I'm as bored as you are, sweetheart.

They quickly figure out, however, that becoming assimilated by one of the shadows will turn you into an NPC, which sucks away your soul and traps you in purgatory forever. That’s fucking scary, and the last episode was a happy, hope-filled narrative about helping a young girl forget about her pain and achieve her dreams. Angel Beats has no sense of emotional scale. Ignoring that, the whole “being eaten by a shadow transforms you into a soulless NPC” idea is pretty creative.



Later that night, Yuri holds a mass Battlefront meeting in the school gymnasium, and announces that she has apparently figured out Otonashi’s plan to help everyone pass on from the afterlife.
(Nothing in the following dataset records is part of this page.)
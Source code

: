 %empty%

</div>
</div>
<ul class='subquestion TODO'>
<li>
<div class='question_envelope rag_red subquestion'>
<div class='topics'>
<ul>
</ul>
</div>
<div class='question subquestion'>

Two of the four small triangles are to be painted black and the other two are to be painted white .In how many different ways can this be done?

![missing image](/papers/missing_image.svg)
It’s never told how she figured this out, why she’s considering it all of a sudden, what instigated her sudden change of heart, but it’s not like treating the characters like plot devices hasn’t been done before in this trainwreck of a show. Otonashi is called to the stage to explain himself, and by the end, everyone is a little divided on how they should feel. Yuri tells them to figure it out and decide while they still have the luxury of time. We’re more than halfway through the episode, and apparently all of the Battlefront members make up their mind by the end of it. Because, you know, going along with a plan that completely and totally challenges your ideals and survivalist instincts is easy!
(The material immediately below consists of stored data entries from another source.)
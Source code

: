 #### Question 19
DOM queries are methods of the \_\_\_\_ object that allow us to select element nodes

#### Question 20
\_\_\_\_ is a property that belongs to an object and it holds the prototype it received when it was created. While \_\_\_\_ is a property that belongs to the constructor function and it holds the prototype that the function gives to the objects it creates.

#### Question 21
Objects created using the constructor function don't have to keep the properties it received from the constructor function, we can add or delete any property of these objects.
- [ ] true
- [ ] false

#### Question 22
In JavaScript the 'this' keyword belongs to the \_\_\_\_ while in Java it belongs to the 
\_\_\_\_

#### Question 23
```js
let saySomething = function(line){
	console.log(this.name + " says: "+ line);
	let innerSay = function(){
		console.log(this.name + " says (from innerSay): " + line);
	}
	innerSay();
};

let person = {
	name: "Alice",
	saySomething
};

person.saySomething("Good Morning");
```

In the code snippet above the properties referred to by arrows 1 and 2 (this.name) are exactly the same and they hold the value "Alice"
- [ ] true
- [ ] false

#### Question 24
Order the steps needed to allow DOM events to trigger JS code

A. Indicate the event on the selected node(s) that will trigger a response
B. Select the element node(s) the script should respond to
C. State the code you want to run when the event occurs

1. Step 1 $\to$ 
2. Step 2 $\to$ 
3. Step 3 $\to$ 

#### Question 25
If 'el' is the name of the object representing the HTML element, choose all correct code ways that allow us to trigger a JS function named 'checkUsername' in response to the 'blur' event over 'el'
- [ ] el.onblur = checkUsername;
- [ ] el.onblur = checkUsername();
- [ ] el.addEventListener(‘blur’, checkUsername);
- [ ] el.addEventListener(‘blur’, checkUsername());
Yuri formally apologizes to Kanade and says she has to attend to something, something that may involve her confronting the shadows once more. Yuri’s epic, life-threatening journey leads her to… the school’s computer lab, where she meets a kindly custodian who’s been installing some new computers. This custodian explains that someone’s been breaking in and stealing a lot of these computers – Yuri suspects that the AngelPlayer software had something to do with the Shadows, and she believes that she can reprogram them, much like how Kanade programs her own skills like Harmonics and Hand Sonic. Okay. Yuri – the girl who couldn’t handle hacking into a computer in Episode 8 – has apparently gained incredible knowledge of the AngelPlayer system, how it works, how it functions and operates, within that short time frame, even though there were no signs of her ever figuring out how AngelPlayer works. What the fuck? That makes no sense. Why not just bring “Christ” – an intellectual, confirmed computer hacker – along with you? But no, they had to have Yuri go alone because it would be a “heroic sacrifice”, regardless of how illogical or stupid it was for her to go alone. I officially fucking hate Yuri.
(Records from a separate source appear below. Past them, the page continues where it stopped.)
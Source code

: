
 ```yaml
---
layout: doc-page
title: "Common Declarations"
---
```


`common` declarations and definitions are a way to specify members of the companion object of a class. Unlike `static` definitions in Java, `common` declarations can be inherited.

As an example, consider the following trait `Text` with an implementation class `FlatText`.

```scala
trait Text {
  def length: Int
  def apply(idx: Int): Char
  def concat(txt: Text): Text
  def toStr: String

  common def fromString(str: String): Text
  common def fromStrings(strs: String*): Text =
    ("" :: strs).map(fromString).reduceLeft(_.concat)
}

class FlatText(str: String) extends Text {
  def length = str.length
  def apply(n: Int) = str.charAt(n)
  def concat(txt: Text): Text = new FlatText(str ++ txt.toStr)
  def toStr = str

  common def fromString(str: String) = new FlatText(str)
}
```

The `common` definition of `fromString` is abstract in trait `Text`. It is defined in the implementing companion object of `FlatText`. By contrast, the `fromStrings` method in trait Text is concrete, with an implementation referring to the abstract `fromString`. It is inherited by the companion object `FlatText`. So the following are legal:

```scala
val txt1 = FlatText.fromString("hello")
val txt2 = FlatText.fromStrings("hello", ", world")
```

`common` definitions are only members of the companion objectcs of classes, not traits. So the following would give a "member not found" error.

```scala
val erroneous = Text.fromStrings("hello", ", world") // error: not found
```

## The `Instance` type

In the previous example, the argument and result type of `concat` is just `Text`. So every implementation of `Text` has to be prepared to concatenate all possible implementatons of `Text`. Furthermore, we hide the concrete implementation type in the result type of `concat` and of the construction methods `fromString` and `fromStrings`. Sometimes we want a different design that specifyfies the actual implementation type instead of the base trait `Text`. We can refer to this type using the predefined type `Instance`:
She finds a secret passageway in the room leading into the Guild, because, augh, I don’t care. “Change the World” is rushed, rushed, rushed. It’s a writing trainwreck, forcing the characters to do incredibly inconsistent actions for the sake of “character development”, and far too eager to open up brand new plot holes on top of the already pre-established holes; couple in the fact that too many important things happen in too little time, and the whole episode is a narratively confusing and chaotic mess, probably because being busy and action-packed was more fun than being cogent or even remotely satisfying. There are small moments throughout the episode that are genuinely beautiful: the creepy design of the shadows, and a superficially beautiful sequence showcasing all of the characters’ unspoken feelings after Otonashi explains his plan (it would be truly beautiful if the show had developed any of these characters at all). But these are only brief moments of creativity and ambition, and after the almost uninterrupted joylessness of “Change the World”, I’m not excited to see what Angel Beats’ conclusion is going to be like.